Data in this exercise -
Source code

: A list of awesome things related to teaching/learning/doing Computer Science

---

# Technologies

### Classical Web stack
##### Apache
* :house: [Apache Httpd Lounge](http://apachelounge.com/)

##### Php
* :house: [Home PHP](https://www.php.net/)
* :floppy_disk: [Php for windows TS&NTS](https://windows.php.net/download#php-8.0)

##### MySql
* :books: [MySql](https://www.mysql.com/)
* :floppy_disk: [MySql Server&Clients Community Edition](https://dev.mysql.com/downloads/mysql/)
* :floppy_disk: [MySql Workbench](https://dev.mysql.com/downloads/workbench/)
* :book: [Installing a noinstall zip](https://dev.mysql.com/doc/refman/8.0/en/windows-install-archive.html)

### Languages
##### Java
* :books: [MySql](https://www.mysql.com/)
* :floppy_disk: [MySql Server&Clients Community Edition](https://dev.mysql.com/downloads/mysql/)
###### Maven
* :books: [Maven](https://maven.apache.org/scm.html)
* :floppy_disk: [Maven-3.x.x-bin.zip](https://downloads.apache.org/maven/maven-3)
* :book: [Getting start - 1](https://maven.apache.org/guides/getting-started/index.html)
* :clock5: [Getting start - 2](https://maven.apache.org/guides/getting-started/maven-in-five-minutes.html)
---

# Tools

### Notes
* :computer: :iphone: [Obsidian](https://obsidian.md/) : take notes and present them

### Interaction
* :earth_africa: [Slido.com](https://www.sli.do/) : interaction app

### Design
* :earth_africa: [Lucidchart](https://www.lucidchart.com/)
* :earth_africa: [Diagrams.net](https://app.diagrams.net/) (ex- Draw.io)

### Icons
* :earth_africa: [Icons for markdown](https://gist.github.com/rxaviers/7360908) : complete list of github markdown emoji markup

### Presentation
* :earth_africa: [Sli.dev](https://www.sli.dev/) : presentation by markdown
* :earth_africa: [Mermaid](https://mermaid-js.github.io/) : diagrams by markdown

Brief -
Word for word, give back the data shown above.

Task solution -
Source code

: A list of awesome things related to teaching/learning/doing Computer Science

---

# Technologies

### Classical Web stack
##### Apache
* :house: [Apache Httpd Lounge](http://apachelounge.com/)

##### Php
* :house: [Home PHP](https://www.php.net/)
* :floppy_disk: [Php for windows TS&NTS](https://windows.php.net/download#php-8.0)

##### MySql
* :books: [MySql](https://www.mysql.com/)
* :floppy_disk: [MySql Server&Clients Community Edition](https://dev.mysql.com/downloads/mysql/)
* :floppy_disk: [MySql Workbench](https://dev.mysql.com/downloads/workbench/)
* :book: [Installing a noinstall zip](https://dev.mysql.com/doc/refman/8.0/en/windows-install-archive.html)

### Languages
##### Java
* :books: [MySql](https://www.mysql.com/)
* :floppy_disk: [MySql Server&Clients Community Edition](https://dev.mysql.com/downloads/mysql/)
###### Maven
* :books: [Maven](https://maven.apache.org/scm.html)
* :floppy_disk: [Maven-3.x.x-bin.zip](https://downloads.apache.org/maven/maven-3)
* :book: [Getting start - 1](https://maven.apache.org/guides/getting-started/index.html)
* :clock5: [Getting start - 2](https://maven.apache.org/guides/getting-started/maven-in-five-minutes.html)
---

# Tools

### Notes
* :computer: :iphone: [Obsidian](https://obsidian.md/) : take notes and present them

### Interaction
* :earth_africa: [Slido.com](https://www.sli.do/) : interaction app

### Design
* :earth_africa: [Lucidchart](https://www.lucidchart.com/)
* :earth_africa: [Diagrams.net](https://app.diagrams.net/) (ex- Draw.io)

### Icons
* :earth_africa: [Icons for markdown](https://gist.github.com/rxaviers/7360908) : complete list of github markdown emoji markup

### Presentation
* :earth_africa: [Sli.dev](https://www.sli.dev/) : presentation by markdown
* :earth_africa: [Mermaid](https://mermaid-js.github.io/) : diagrams by markdown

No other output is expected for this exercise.